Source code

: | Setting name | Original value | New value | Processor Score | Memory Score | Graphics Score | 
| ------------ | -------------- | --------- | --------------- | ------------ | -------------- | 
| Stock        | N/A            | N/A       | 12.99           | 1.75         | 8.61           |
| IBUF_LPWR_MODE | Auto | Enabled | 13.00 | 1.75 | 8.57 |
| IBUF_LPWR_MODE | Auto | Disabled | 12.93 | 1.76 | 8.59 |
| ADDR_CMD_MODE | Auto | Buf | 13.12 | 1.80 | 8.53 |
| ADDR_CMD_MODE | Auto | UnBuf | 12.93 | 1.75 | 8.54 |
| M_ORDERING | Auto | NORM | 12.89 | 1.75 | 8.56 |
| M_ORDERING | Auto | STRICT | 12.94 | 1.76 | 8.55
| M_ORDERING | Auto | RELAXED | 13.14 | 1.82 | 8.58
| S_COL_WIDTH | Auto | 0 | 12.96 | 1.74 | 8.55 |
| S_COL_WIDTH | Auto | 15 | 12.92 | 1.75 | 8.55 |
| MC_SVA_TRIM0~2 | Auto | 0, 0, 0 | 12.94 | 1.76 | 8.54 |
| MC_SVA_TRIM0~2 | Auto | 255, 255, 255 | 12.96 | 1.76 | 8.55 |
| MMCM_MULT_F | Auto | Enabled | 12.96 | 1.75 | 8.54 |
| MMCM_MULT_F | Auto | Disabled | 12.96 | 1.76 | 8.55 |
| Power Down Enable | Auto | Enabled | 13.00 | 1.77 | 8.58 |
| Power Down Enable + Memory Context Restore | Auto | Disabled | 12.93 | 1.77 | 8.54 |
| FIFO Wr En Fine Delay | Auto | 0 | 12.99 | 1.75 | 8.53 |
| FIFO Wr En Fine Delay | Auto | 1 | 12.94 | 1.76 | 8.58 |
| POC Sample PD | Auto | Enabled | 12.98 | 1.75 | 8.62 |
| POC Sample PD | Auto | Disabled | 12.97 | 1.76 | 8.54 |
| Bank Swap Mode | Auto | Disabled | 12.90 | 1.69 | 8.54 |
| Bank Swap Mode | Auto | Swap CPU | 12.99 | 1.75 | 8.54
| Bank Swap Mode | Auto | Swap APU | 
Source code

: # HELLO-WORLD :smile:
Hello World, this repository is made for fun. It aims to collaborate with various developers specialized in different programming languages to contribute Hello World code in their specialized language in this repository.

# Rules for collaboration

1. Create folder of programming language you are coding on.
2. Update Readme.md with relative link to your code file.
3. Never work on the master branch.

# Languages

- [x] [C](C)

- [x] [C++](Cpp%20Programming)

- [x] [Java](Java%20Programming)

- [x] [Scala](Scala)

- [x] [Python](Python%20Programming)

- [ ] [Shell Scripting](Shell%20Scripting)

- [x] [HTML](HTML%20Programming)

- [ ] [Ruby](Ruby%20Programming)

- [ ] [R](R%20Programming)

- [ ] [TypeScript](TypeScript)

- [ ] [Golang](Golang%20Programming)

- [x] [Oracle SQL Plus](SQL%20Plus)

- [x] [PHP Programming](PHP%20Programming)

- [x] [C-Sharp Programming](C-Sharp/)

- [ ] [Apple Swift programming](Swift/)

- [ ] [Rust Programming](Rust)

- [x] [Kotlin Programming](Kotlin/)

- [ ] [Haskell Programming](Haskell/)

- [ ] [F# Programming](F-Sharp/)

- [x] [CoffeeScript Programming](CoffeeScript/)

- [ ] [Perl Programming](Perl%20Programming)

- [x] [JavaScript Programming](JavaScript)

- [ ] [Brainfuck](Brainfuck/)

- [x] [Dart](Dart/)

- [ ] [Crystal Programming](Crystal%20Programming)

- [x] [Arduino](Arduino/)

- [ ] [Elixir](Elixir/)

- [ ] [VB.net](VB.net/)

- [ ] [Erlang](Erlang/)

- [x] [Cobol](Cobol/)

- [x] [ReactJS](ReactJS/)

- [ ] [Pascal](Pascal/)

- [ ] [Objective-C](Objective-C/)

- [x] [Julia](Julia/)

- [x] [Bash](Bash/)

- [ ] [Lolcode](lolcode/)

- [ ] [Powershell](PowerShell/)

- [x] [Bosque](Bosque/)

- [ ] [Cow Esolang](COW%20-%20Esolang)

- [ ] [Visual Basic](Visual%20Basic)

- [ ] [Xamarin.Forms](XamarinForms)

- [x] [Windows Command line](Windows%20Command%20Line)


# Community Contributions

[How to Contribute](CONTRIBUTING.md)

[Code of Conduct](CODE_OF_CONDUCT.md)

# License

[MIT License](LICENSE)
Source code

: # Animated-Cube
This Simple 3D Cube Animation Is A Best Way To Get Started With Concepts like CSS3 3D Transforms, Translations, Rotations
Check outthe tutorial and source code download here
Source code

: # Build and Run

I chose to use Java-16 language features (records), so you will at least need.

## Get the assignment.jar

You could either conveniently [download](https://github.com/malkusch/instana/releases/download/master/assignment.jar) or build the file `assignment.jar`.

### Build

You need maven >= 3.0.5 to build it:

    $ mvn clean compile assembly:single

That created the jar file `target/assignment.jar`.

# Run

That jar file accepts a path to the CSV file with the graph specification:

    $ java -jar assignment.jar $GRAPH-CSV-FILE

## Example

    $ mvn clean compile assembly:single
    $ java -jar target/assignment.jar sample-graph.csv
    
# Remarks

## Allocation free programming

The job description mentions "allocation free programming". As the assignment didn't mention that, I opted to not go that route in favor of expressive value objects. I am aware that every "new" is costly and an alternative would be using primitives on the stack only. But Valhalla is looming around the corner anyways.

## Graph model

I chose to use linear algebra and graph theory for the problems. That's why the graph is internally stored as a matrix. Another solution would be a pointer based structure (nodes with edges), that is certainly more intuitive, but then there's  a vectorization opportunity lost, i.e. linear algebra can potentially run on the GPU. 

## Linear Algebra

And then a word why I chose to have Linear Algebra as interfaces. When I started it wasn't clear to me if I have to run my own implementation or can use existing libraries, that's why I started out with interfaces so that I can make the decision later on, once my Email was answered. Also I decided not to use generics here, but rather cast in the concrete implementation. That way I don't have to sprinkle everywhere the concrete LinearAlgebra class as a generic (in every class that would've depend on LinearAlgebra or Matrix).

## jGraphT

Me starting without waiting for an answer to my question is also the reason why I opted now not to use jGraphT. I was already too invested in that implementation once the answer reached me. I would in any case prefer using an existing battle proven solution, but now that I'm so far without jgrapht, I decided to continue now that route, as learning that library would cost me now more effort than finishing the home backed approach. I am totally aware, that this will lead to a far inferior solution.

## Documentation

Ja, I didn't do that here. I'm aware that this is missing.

───

> **Problem to work on**:
Find all the lines containing "using" in the material, then copy them.

> **Answer below**:
The job description mentions "allocation free programming". As the assignment didn't mention that, I opted to not go that route in favor of expressive value objects. I am aware that every "new" is costly and an alternative would be using primitives on the stack only. But Valhalla is looming around the corner anyways.
Me starting without waiting for an answer to my question is also the reason why I opted now not to use jGraphT. I was already too invested in that implementation once the answer reached me. I would in any case prefer using an existing battle proven solution, but now that I'm so far without jgrapht, I decided to continue now that route, as learning that library would cost me now more effort than finishing the home backed approach. I am totally aware, that this will lead to a far inferior solution.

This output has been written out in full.